St James' Church, a brick gothic Commissioners' church designed by William Conrad Lochner, was consecrated in 1831 The first Anglican place of worship to be established in Enfield in addition to the parish church, St James' was built by subscription as a chapel of ease on land given by Woodham Connop. It was consecrated on 15 October by the Bishop of London, Charles Blomfield. A district was assigned to the church on 9 December 1833. It comprised the whole of the parish of east of a line drawn at a distance of 150 yards to the west of the main road from Edmonton to Cheshunt. The church was licensed for marriages in 1845.

==Open spaces==
For King George's Field, see main article List of King George V Playing Fields (Greater London)

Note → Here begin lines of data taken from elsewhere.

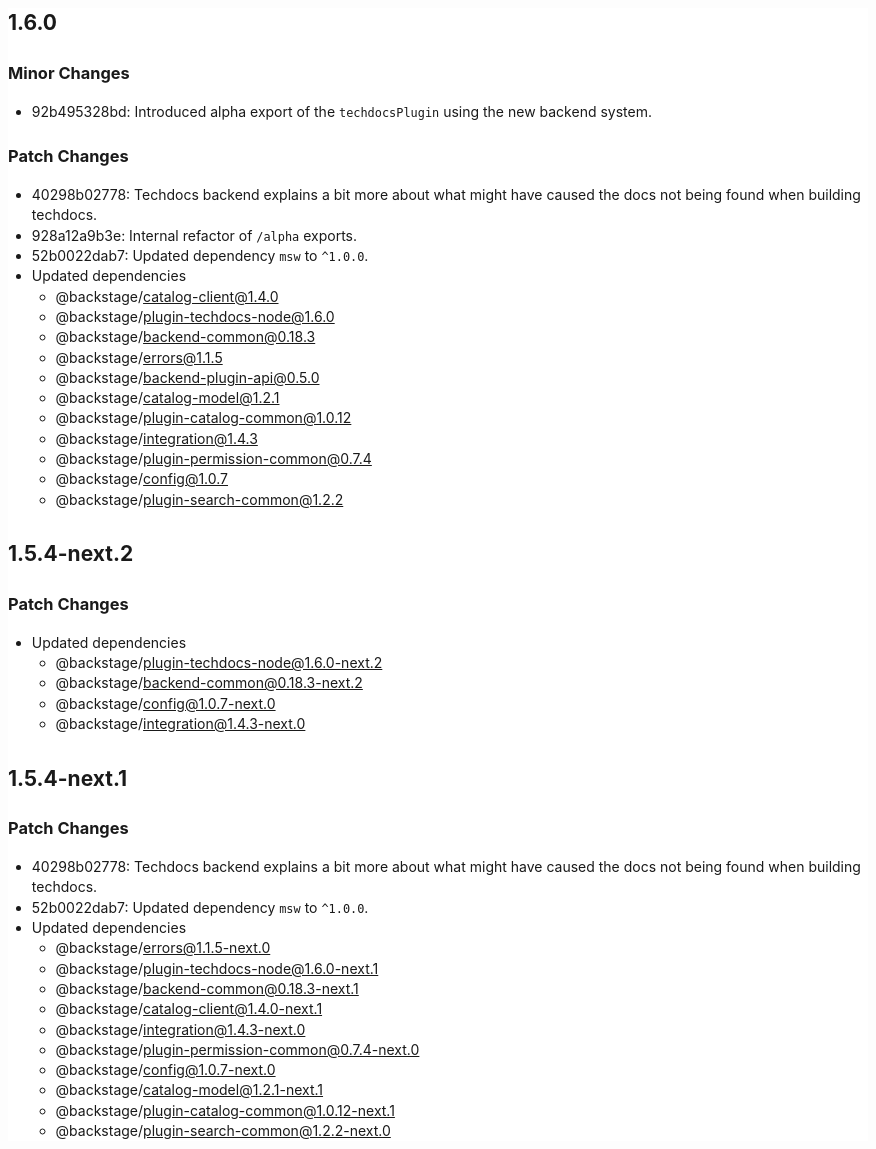 ## 1.6.0

### Minor Changes

- 92b495328bd: Introduced alpha export of the `techdocsPlugin` using the new backend system.

### Patch Changes

- 40298b02778: Techdocs backend explains a bit more about what might have caused the docs not being found when building techdocs.
- 928a12a9b3e: Internal refactor of `/alpha` exports.
- 52b0022dab7: Updated dependency `msw` to `^1.0.0`.
- Updated dependencies
  - @backstage/catalog-client@1.4.0
  - @backstage/plugin-techdocs-node@1.6.0
  - @backstage/backend-common@0.18.3
  - @backstage/errors@1.1.5
  - @backstage/backend-plugin-api@0.5.0
  - @backstage/catalog-model@1.2.1
  - @backstage/plugin-catalog-common@1.0.12
  - @backstage/integration@1.4.3
  - @backstage/plugin-permission-common@0.7.4
  - @backstage/config@1.0.7
  - @backstage/plugin-search-common@1.2.2

## 1.5.4-next.2

### Patch Changes

- Updated dependencies
  - @backstage/plugin-techdocs-node@1.6.0-next.2
  - @backstage/backend-common@0.18.3-next.2
  - @backstage/config@1.0.7-next.0
  - @backstage/integration@1.4.3-next.0

## 1.5.4-next.1

### Patch Changes

- 40298b02778: Techdocs backend explains a bit more about what might have caused the docs not being found when building techdocs.
- 52b0022dab7: Updated dependency `msw` to `^1.0.0`.
- Updated dependencies
  - @backstage/errors@1.1.5-next.0
  - @backstage/plugin-techdocs-node@1.6.0-next.1
  - @backstage/backend-common@0.18.3-next.1
  - @backstage/catalog-client@1.4.0-next.1
  - @backstage/integration@1.4.3-next.0
  - @backstage/plugin-permission-common@0.7.4-next.0
  - @backstage/config@1.0.7-next.0
  - @backstage/catalog-model@1.2.1-next.1
  - @backstage/plugin-catalog-common@1.0.12-next.1
  - @backstage/plugin-search-common@1.2.2-next.0
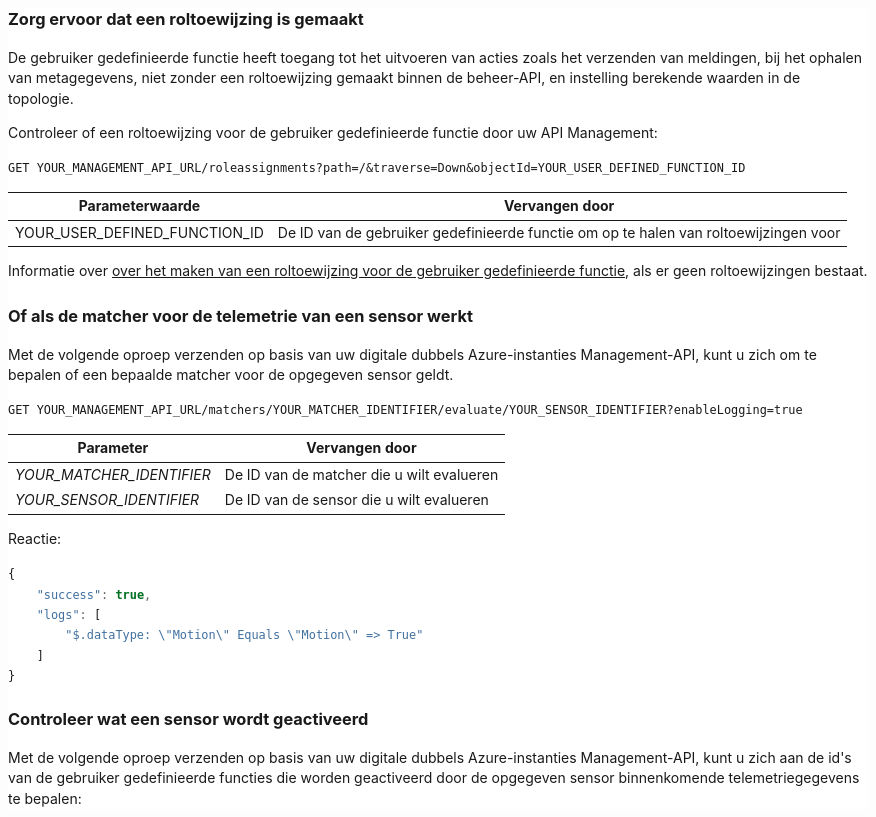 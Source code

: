 ### <a name="ensure-a-role-assignment-was-created"></a>Zorg ervoor dat een roltoewijzing is gemaakt

De gebruiker gedefinieerde functie heeft toegang tot het uitvoeren van acties zoals het verzenden van meldingen, bij het ophalen van metagegevens, niet zonder een roltoewijzing gemaakt binnen de beheer-API, en instelling berekende waarden in de topologie.

Controleer of een roltoewijzing voor de gebruiker gedefinieerde functie door uw API Management:

```plaintext
GET YOUR_MANAGEMENT_API_URL/roleassignments?path=/&traverse=Down&objectId=YOUR_USER_DEFINED_FUNCTION_ID
```

| Parameterwaarde | Vervangen door |
| --- | --- |
| YOUR_USER_DEFINED_FUNCTION_ID | De ID van de gebruiker gedefinieerde functie om op te halen van roltoewijzingen voor|

Informatie over [over het maken van een roltoewijzing voor de gebruiker gedefinieerde functie](./how-to-user-defined-functions.md), als er geen roltoewijzingen bestaat.

### <a name="check-if-the-matcher-will-work-for-a-sensors-telemetry"></a>Of als de matcher voor de telemetrie van een sensor werkt

Met de volgende oproep verzenden op basis van uw digitale dubbels Azure-instanties Management-API, kunt u zich om te bepalen of een bepaalde matcher voor de opgegeven sensor geldt.

```plaintext
GET YOUR_MANAGEMENT_API_URL/matchers/YOUR_MATCHER_IDENTIFIER/evaluate/YOUR_SENSOR_IDENTIFIER?enableLogging=true
```

| Parameter | Vervangen door |
| --- | --- |
| *YOUR_MATCHER_IDENTIFIER* | De ID van de matcher die u wilt evalueren |
| *YOUR_SENSOR_IDENTIFIER* | De ID van de sensor die u wilt evalueren |

Reactie:

```JavaScript
{
    "success": true,
    "logs": [
        "$.dataType: \"Motion\" Equals \"Motion\" => True"
    ]
}
```

### <a name="check-what-a-sensor-will-trigger"></a>Controleer wat een sensor wordt geactiveerd

Met de volgende oproep verzenden op basis van uw digitale dubbels Azure-instanties Management-API, kunt u zich aan de id's van de gebruiker gedefinieerde functies die worden geactiveerd door de opgegeven sensor binnenkomende telemetriegegevens te bepalen:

Durants Park was created in 1903 from the estate of the former manor house called Durrants. It was named after the family of Adam Durant from 1244. It later became the home of the Wroth and Stringer families. The gatehouse of the manor survived until 1910.

==Wright's Almshouses==
On the west side of the Hertford Road is a terraced row of six almshouses, with a stone tablet bearing the inscription: "These almshouses were erected and endowed by Mr. Charles Wright, of Enfield-highway, for the support of six poor widows, A.D. 1847." Wright built the almshouses a few years before his death in 1851, and by a deed of 1848 conveyed them to trustees, who were given the responsibility of choosing six poor widows, aged over sixty, with an income of no more £10 a year, and not receiving parochial relief, to occupy them. The widows were also to receive a sum of £10 annually, and one ton of coal each winter. The almshouses form a grade II listed building.

==Demography==
In the 2011 census, White British was the largest ethnic group at 38%, followed by 18% Other White and 12% Black African.

==Politics==
Enfield Highway forms part of the Enfield North parliamentary constituency in the House of Commons.

==In popular culture==
Some scenes in the BBC TV movie Learners were filmed around Enfield Highway.

==Transport and locale==

===Nearest places===
- Enfield Wash
- Ponders End
- Brimsdown

===Nearest railway stations===
- Southbury railway station
- Brimsdown railway station

===Buses===
London Buses routes 121, 191, 279, 307 and night route N279 serve Hertford Road, the main road of Enfield Highway.